President Donald Trump at the White House on Wednesday.

President Donald Trump at the White House on Wednesday. Credit: AP / Jacquelyn Martin

President Donald Trump, in a wide-ranging interview that aired Sunday morning on ABC, said he never would have fired special counsel Robert Mueller because the dismissal of Justice Department officials in 1973 "didn't work out too well" for former President Richard Nixon.

Trump also said he did not sit for an interview with investigators during the special counsel's investigation into Russian interference in the 2016 election, "because they were looking to get us for lies, for slight misstatements." Instead, Trump submitted written responses. "I looked at what happened to people and it was very unfair," he told ABC News anchor George Stephanopoulos.

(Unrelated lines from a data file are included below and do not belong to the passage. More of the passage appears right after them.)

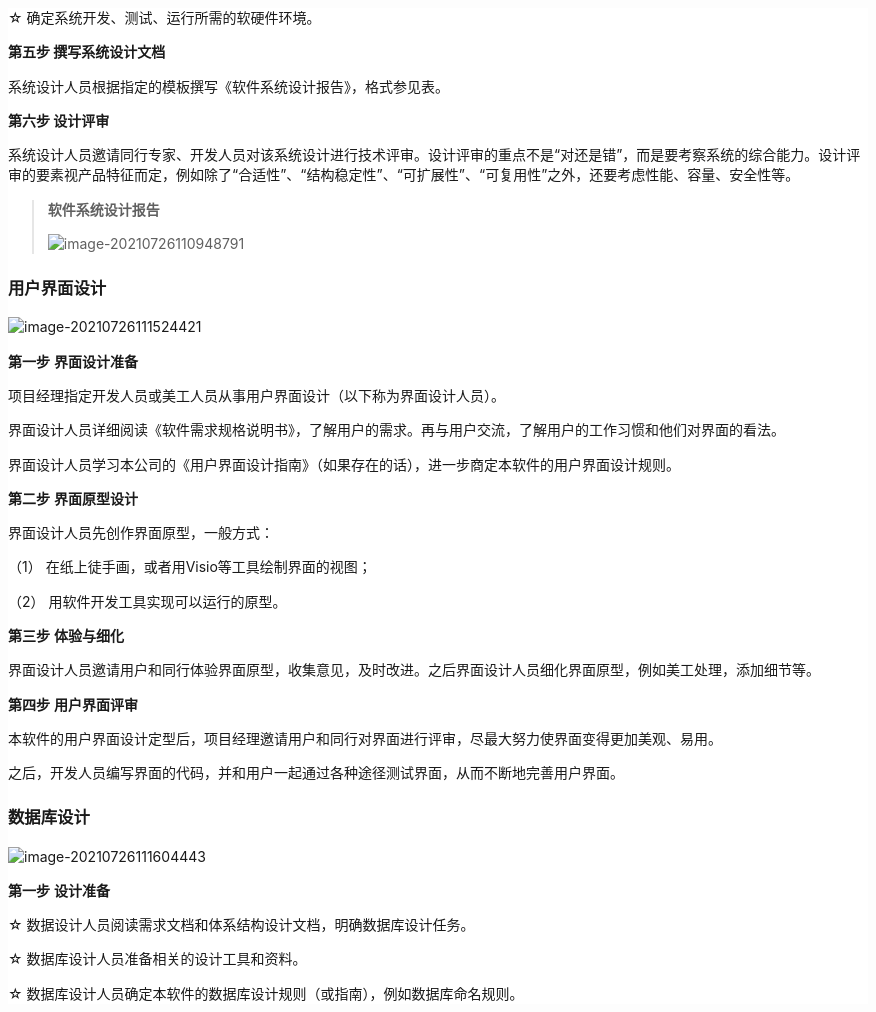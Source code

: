 ☆ 确定系统开发、测试、运行所需的软硬件环境。

**第五步 撰写系统设计文档**

系统设计人员根据指定的模板撰写《软件系统设计报告》，格式参见表。

**第六步 设计评审**

系统设计人员邀请同行专家、开发人员对该系统设计进行技术评审。设计评审的重点不是“对还是错”，而是要考察系统的综合能力。设计评审的要素视产品特征而定，例如除了“合适性”、“结构稳定性”、“可扩展性”、“可复用性”之外，还要考虑性能、容量、安全性等。

> **软件系统设计报告**
>
> ![image-20210726110948791](https://strangest.oss-cn-shanghai.aliyuncs.com/markdown/image-20210726110948791.png)



### 用户界面设计

![image-20210726111524421](https://strangest.oss-cn-shanghai.aliyuncs.com/markdown/image-20210726111524421.png)

**第一步** **界面设计准备**

项目经理指定开发人员或美工人员从事用户界面设计（以下称为界面设计人员）。

界面设计人员详细阅读《软件需求规格说明书》，了解用户的需求。再与用户交流，了解用户的工作习惯和他们对界面的看法。

界面设计人员学习本公司的《用户界面设计指南》（如果存在的话），进一步商定本软件的用户界面设计规则。

**第二步** **界面原型设计**

界面设计人员先创作界面原型，一般方式：

（1）    在纸上徒手画，或者用Visio等工具绘制界面的视图；

（2）    用软件开发工具实现可以运行的原型。

**第三步** **体验与细化**

界面设计人员邀请用户和同行体验界面原型，收集意见，及时改进。之后界面设计人员细化界面原型，例如美工处理，添加细节等。

**第四步** **用户界面评审**

本软件的用户界面设计定型后，项目经理邀请用户和同行对界面进行评审，尽最大努力使界面变得更加美观、易用。

之后，开发人员编写界面的代码，并和用户一起通过各种途径测试界面，从而不断地完善用户界面。



### 数据库设计

![image-20210726111604443](https://strangest.oss-cn-shanghai.aliyuncs.com/markdown/image-20210726111604443.png)

**第一步** **设计准备**

☆ 数据设计人员阅读需求文档和体系结构设计文档，明确数据库设计任务。

☆ 数据库设计人员准备相关的设计工具和资料。

☆ 数据库设计人员确定本软件的数据库设计规则（或指南），例如数据库命名规则。
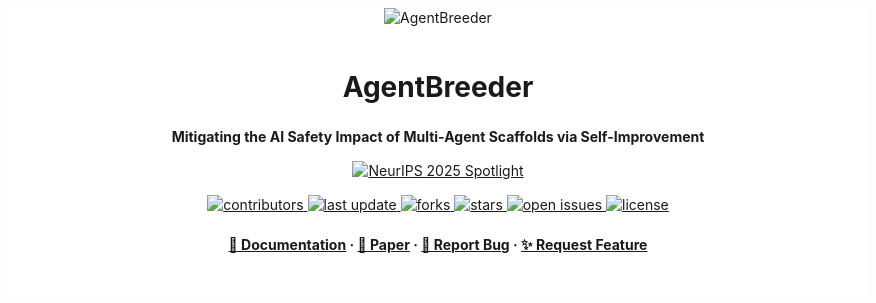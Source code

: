 <div align="center">

  <img src="assets/agentbreeder_no_background.png" alt="AgentBreeder" width="200" height="auto" />
  <h1>AgentBreeder</h1>

  <p>
    <strong>Mitigating the AI Safety Impact of Multi-Agent Scaffolds via Self-Improvement</strong>
  </p>

  
  <p>
    <a href="https://openreview.net/forum?id=10342">
      <img src="https://img.shields.io/badge/NeurIPS%202025-Spotlight-red?style=for-the-badge" alt="NeurIPS 2025 Spotlight" />
    </a>
  </p>

  
  <p>
    <a href="https://github.com/jrosseruk/AgentBreeder/contributors">
      <img src="https://img.shields.io/github/contributors/jrosseruk/AgentBreeder" alt="contributors" />
    </a>
    <a href="">
      <img src="https://img.shields.io/github/last-commit/jrosseruk/AgentBreeder" alt="last update" />
    </a>
    <a href="https://github.com/jrosseruk/AgentBreeder/network/members">
      <img src="https://img.shields.io/github/forks/jrosseruk/AgentBreeder" alt="forks" />
    </a>
    <a href="https://github.com/jrosseruk/AgentBreeder/stargazers">
      <img src="https://img.shields.io/github/stars/jrosseruk/AgentBreeder" alt="stars" />
    </a>
    <a href="https://github.com/jrosseruk/AgentBreeder/issues/">
      <img src="https://img.shields.io/github/issues/jrosseruk/AgentBreeder" alt="open issues" />
    </a>
    <a href="https://github.com/jrosseruk/AgentBreeder/blob/master/LICENSE">
      <img src="https://img.shields.io/github/license/jrosseruk/AgentBreeder.svg" alt="license" />
    </a>
  </p>

  <h4>
    <a href="https://iclr.cc/media/iclr-2025/Slides/10000479.pdf">📖 Documentation</a>
    <span> · </span>
    <a href="https://arxiv.org/abs/2502.00757">📄 Paper</a>
    <span> · </span>
    <a href="https://github.com/jrosseruk/AgentBreeder/issues/">🐛 Report Bug</a>
    <span> · </span>
    <a href="https://github.com/jrosseruk/AgentBreeder/issues/">✨ Request Feature</a>
  </h4>
</div>

<br />
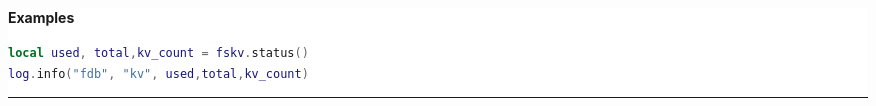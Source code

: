 **Examples**

```lua
local used, total,kv_count = fskv.status()
log.info("fdb", "kv", used,total,kv_count)

```

---

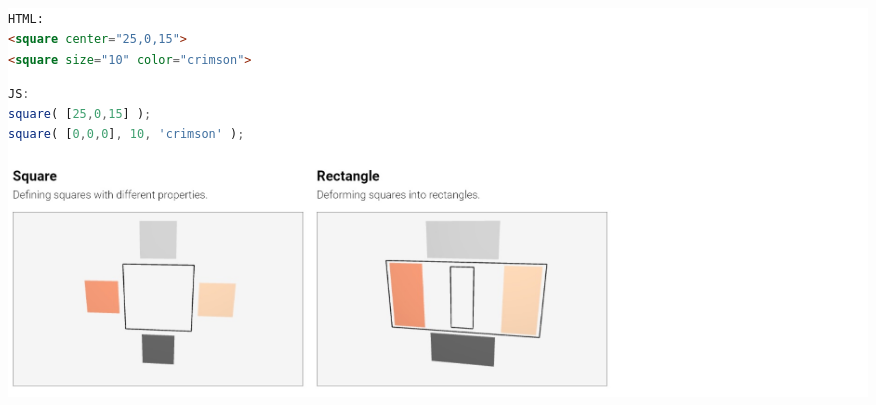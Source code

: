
 ```html
HTML:
<square center="25,0,15">
<square size="10" color="crimson">
```
```js
JS:
square( [25,0,15] );
square( [0,0,0], 10, 'crimson' );
```

[<kbd><img src="../examples/snapshots/square.jpg" width="300"></kbd>](../examples/square.html)
[<kbd><img src="../examples/snapshots/square-rectangle.jpg" width="300"></kbd>](../examples/square-rectangle.html)
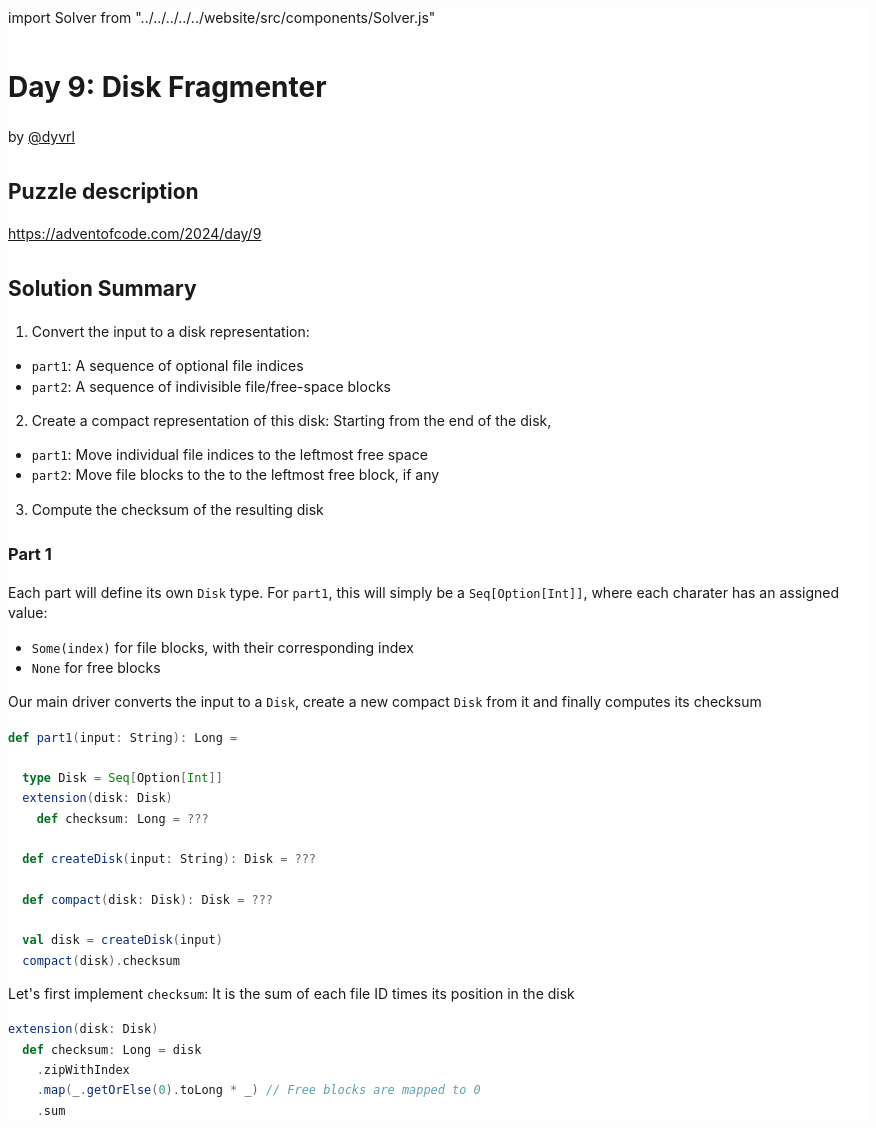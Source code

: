 import Solver from "../../../../../website/src/components/Solver.js"

# Day 9: Disk Fragmenter

by [@dyvrl](https://github.com/dyvrl)

## Puzzle description

https://adventofcode.com/2024/day/9

## Solution Summary

1. Convert the input to a disk representation:
  - `part1`: A sequence of optional file indices
  - `part2`: A sequence of indivisible file/free-space blocks
2. Create a compact representation of this disk: Starting from the end of the disk,
  - `part1`: Move individual file indices to the leftmost free space
  - `part2`: Move file blocks to the to the leftmost free block, if any
3. Compute the checksum of the resulting disk

### Part 1

Each part will define its own `Disk` type. For `part1`, this will simply be a `Seq[Option[Int]]`, where each charater has an assigned value:
- `Some(index)` for file blocks, with their corresponding index
- `None` for free blocks

Our main driver converts the input to a `Disk`, create a new compact `Disk` from it and finally computes its checksum

```scala
def part1(input: String): Long =

  type Disk = Seq[Option[Int]]
  extension(disk: Disk)
    def checksum: Long = ???

  def createDisk(input: String): Disk = ???

  def compact(disk: Disk): Disk = ???

  val disk = createDisk(input)
  compact(disk).checksum
```

Let's first implement `checksum`: It is the sum of each file ID times its position in the disk
```scala
extension(disk: Disk)
  def checksum: Long = disk
    .zipWithIndex
    .map(_.getOrElse(0).toLong * _) // Free blocks are mapped to 0
    .sum
```
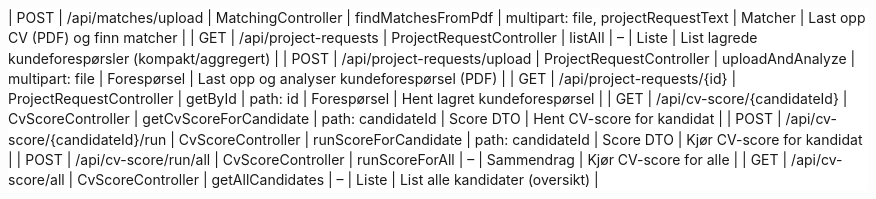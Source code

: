 | POST   | /api/matches/upload               | MatchingController             | findMatchesFromPdf             | multipart: file, projectRequestText           | Matcher       | Last opp CV (PDF) og finn matcher                                   |
| GET    | /api/project-requests             | ProjectRequestController       | listAll                        | –                                            | Liste         | List lagrede kundeforespørsler (kompakt/aggregert)                  |
| POST   | /api/project-requests/upload      | ProjectRequestController       | uploadAndAnalyze               | multipart: file                               | Forespørsel   | Last opp og analyser kundeforespørsel (PDF)                         |
| GET    | /api/project-requests/{id}        | ProjectRequestController       | getById                        | path: id                                      | Forespørsel   | Hent lagret kundeforespørsel                                        |
| GET    | /api/cv-score/{candidateId}       | CvScoreController              | getCvScoreForCandidate         | path: candidateId                             | Score DTO     | Hent CV-score for kandidat                                          |
| POST   | /api/cv-score/{candidateId}/run   | CvScoreController              | runScoreForCandidate           | path: candidateId                             | Score DTO     | Kjør CV-score for kandidat                                          |
| POST   | /api/cv-score/run/all             | CvScoreController              | runScoreForAll                 | –                                            | Sammendrag    | Kjør CV-score for alle                                              |
| GET    | /api/cv-score/all                 | CvScoreController              | getAllCandidates               | –                                            | Liste         | List alle kandidater (oversikt)                                     |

During the interview on "This Week," Trump said he never was going to fire Mueller. "Because I watched Richard Nixon go around firing everybody, and that didn't work out too well," Trump said.

In October 1973, Nixon ordered Attorney General Elliot Richardson to fire Watergate special prosecutor Archibald Cox. He refused to carry out the order and resigned. Then, Nixon ordered Deputy Attorney General William Ruckelshaus to fire Cox. Ruckelshaus refused and was dismissed. Solicitor General Robert Bork then carried out the order. In less than a year, Nixon himself resigned.

Trump said Article II of the U.S. Constitution, which establishes the executive branch, "allows me to do whatever I want. Article II would have allowed me to fire him."

Trump also told Stephanopoulos that former President Barack Obama "must have known" about a "setup" to prevent him from becoming president. "I would say that he certainly must have known about it because it went very high up in the chain. But you're going find that out. I'm not going make that statement quite yet. But I would say that President Obama had to know about it," Trump said.

Asked by Stephanopoulos about a statement signed by more than 1,000 ex-prosecutors who said Trump wasn't indicted because of Justice Department opinion that presidents cannot be charged criminally while in office, Trump responded: "They're politicians. I could get you 5,000 that would also say that there's nothing. You know, I — I saw their names. And these are all — many of them are Trump haters. Many of them if you look at the names."

Trump said that the Mueller report bothers him so much "because it's untrue. I like the truth. You know, I'm actually a very honest guy. If I thought they were correct, I wouldn't be complaining at all. I understand that. It's like the witch hunt that goes on," he said.

Asked by Stephanopoulos "if someone else offers you information on opponents, should they accept it or should they call the FBI?" Trump responded, "I think maybe you do both. I think you might want to listen. I don't — there's nothing wrong with listening. If somebody called from a country, Norway, 'We have information on your opponent.' Oh, I think I'd want to hear it."

Asked about the prospect of impeachment, Trump said, "The Republicans in the Senate, every single one of them that I see know this is a witch hunt. They get it a hundred percent. And that's what matters."

He added that "the Democrats are going do it only because they might think it helps them. I think it actually hurts them in the election. But there's never been a time in the history of our country where somebody was so mistreated as I have been. And this should never, ever be allowed to happen to another president again."

Also Sunday, Rep. Alexandria Ocasio-Cortez (D-Bronx/Queens) told ABC News' Jonathan Karl on "This Week" that "every day that passes the pressure to impeach grows and I think that it’s justifiable, I think the evidence continues to come in and I believe that with the president now saying that he is willing to break the law to win reelection, that — that goes — that transcends partisanship, it transcends party lines and this is now about the rule of law in the United States of America."